Il Patto internazionale sui diritti civili e politici (adottato a New York il 16 dicembre 1966, reso esecutivo con L. 25 ottobre 1977, n. 881, ed entrato in vigore per l'Italia il 15 dicembre 1978) reca, nel suo art. 14.3, lett. d), e) ed f), che "ogni individuo accusato di un reato ha diritto, in posizione di piena eguaglianza ... d) ad essere presente al processo ed a difendersi personalmente o mediante un difensore di sua scelta..."; " e) a interrogare o far interrogare i testimoni a carico e ad ottenere la citazione e l'interrogatorio dei testimoni a discarico nelle stesse condizioni dei testimoni a carico"; "f) a farsi assistere gratuitamente da un interprete, nel caso in cui egli non comprenda o non parli la lingua usata in udienza".

Possono, in tale contesto, ricordarsi anche le nove "regole minime" raccomandate ai governi dal Comitato dei Ministri del Consiglio d'Europa, con la Risoluzione n. 11 del 21 maggio 1975, che prescrivono garanzie per l'imputato assente nel processo, "salvo che si sia accertato che egli si è sottratto volontariamente alla giustizia".

8.2 Nel delibare il contenuto e la portata dell'art. 6 della Convenzione per la salvaguardia dei diritti dell'uomo e delle libertà fondamentali, il Giudice di Strasburgo ha avuto modo di rilevare (sentenza anche sentenza 12 febbraio 1985, Colozza c. Italia, Serie A, n. 89; n. 67972/01, Somogyi; 10.11.2004, 56581/00, Seydovic; in tale contesto può ricordarsi anche il parere 27.7.1999 del Comitato dei diritti umani dell'O.N.U., Malaki) che "la facoltà per l'accusato di prendere parte all'udienza discende dall'oggetto e dalla ratio dell'insieme dell'articolo.

Del resto, gli alinea c), d) ed e) del paragrafo 3 riconoscono ad "ogni persona accusata" il diritto di "difendersi personalmente", "esaminare o far esaminare i testimoni" e "farsi assistere gratuitamente da un interprete se non comprende o non parla la lingua usata in udienza", cose che non si concepiscono senza la sua presenza". Ha, quindi, rilevato che "né la lettera né la ratio dell'art. 6 della Convenzione impediscono ad una persona di rinunciare volontariamente alle garanzie di un processo equo in maniera espressa o tacita, ma tale rinuncia deve essere non equivoca e non deve porsi in conflitto con alcun interesse pubblico significativo", e nel caso preso in esame ha considerato: "anche a supporre che il ricorrente fosse indirettamente al corrente dell'apertura di un processo penale a suo carico, non è possibile concludere che egli ha rinunciato in maniera non equivoca al suo diritto a comparire all'udienza",

8.3 Dall'esame delle norme interne e pattizie teste richiamate, anche alla stregua dei principi espressi dalla giurisprudenza interna ed europea, si deve, dunque, inferire che il sistema, in sostanza, è improntato al principio -che va qui affermato ai sensi dell'art. 173 disp. att. c.p.p. - che:

a) la conoscenza di un legittimo impedimento preclude la dichiarazione di contumacia, e solo ove l'imputato impedito esplicitamente consenta che l'udienza avvenga in sua assenza, o, se detenuto, rifiuti di assistervi, trova applicazione l'istituto dell'assenza, ai sensi dell'art. 420- quinquies c.p.p..

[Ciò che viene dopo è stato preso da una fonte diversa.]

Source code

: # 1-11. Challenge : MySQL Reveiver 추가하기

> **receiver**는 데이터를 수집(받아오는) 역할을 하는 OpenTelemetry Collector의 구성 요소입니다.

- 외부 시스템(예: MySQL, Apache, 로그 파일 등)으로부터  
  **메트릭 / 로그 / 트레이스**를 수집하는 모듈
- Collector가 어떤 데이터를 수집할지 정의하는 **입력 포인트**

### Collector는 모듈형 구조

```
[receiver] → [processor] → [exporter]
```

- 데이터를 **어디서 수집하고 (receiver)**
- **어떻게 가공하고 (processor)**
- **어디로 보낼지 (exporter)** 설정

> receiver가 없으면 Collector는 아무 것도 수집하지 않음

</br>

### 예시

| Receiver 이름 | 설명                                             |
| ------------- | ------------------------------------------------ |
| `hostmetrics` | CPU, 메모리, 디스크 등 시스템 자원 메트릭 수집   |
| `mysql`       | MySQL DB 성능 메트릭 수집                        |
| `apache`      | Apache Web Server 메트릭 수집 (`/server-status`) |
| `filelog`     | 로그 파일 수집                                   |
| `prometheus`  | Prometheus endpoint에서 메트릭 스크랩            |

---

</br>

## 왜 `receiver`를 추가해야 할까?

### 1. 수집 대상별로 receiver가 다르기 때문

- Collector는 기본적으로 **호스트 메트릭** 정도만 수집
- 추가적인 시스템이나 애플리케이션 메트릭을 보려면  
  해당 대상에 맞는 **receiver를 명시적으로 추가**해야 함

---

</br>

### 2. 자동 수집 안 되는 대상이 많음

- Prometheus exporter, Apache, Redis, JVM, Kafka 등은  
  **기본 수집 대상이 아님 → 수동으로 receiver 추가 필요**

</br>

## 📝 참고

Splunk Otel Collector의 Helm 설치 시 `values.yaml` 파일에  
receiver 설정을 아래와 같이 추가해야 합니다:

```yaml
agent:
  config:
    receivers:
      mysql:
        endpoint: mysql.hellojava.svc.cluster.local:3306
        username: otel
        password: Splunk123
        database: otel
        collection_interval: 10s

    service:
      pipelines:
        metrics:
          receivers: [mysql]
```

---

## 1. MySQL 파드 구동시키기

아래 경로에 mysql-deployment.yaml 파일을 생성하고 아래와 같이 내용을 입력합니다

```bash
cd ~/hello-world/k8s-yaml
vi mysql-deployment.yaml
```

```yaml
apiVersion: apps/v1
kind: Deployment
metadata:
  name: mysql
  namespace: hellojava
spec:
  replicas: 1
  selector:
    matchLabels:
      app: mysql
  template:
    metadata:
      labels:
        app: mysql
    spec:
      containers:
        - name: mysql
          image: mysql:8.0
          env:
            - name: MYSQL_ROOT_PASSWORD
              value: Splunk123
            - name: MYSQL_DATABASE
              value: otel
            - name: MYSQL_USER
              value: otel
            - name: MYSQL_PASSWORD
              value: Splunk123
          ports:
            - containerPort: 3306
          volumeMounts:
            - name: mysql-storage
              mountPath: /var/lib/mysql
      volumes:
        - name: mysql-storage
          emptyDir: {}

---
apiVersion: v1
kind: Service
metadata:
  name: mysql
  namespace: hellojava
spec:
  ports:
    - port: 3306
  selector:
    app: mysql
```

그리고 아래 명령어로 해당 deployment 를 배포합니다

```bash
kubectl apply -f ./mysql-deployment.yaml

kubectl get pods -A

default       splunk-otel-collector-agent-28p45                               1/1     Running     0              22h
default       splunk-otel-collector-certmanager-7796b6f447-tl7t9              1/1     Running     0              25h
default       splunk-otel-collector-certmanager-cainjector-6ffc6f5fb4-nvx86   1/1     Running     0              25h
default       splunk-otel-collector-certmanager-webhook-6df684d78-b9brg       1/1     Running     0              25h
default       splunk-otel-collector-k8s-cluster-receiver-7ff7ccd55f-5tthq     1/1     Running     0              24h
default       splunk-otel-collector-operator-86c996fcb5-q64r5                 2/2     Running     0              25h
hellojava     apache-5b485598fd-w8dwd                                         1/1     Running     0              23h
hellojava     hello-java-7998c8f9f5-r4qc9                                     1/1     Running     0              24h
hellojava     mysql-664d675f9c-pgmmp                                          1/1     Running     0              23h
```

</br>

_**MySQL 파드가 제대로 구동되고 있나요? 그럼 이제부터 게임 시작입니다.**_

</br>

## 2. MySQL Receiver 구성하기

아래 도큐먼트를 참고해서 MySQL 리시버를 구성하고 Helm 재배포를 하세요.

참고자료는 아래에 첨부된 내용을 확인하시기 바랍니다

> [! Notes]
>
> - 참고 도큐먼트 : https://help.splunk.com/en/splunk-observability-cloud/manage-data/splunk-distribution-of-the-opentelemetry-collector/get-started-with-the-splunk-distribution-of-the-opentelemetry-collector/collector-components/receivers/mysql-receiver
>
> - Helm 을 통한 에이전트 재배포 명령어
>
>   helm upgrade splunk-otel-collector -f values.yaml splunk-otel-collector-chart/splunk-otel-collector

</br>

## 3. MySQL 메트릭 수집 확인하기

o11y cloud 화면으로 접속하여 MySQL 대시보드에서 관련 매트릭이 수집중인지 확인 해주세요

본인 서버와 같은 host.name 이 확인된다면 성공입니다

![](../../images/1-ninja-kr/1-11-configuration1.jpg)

b) costituisce legittimo impedimento la detenzione dell'imputato per altra causa anche nel caso in cui questi avrebbe potuto comunicare al giudice la sua condizione in tempo utile per consentirne la traduzione.

E dunque, la accertata presenza di un legittimo impedimento, del quale il giudice sia comunque cognito, in mancanza di qualsivoglia dichiarazione di rinuncia, non sortisce, evidentemente, alcun effetto abdicativo, ed in mancanza di un atto di tal genere la dichiarazione di contumacia è illegittimamente resa.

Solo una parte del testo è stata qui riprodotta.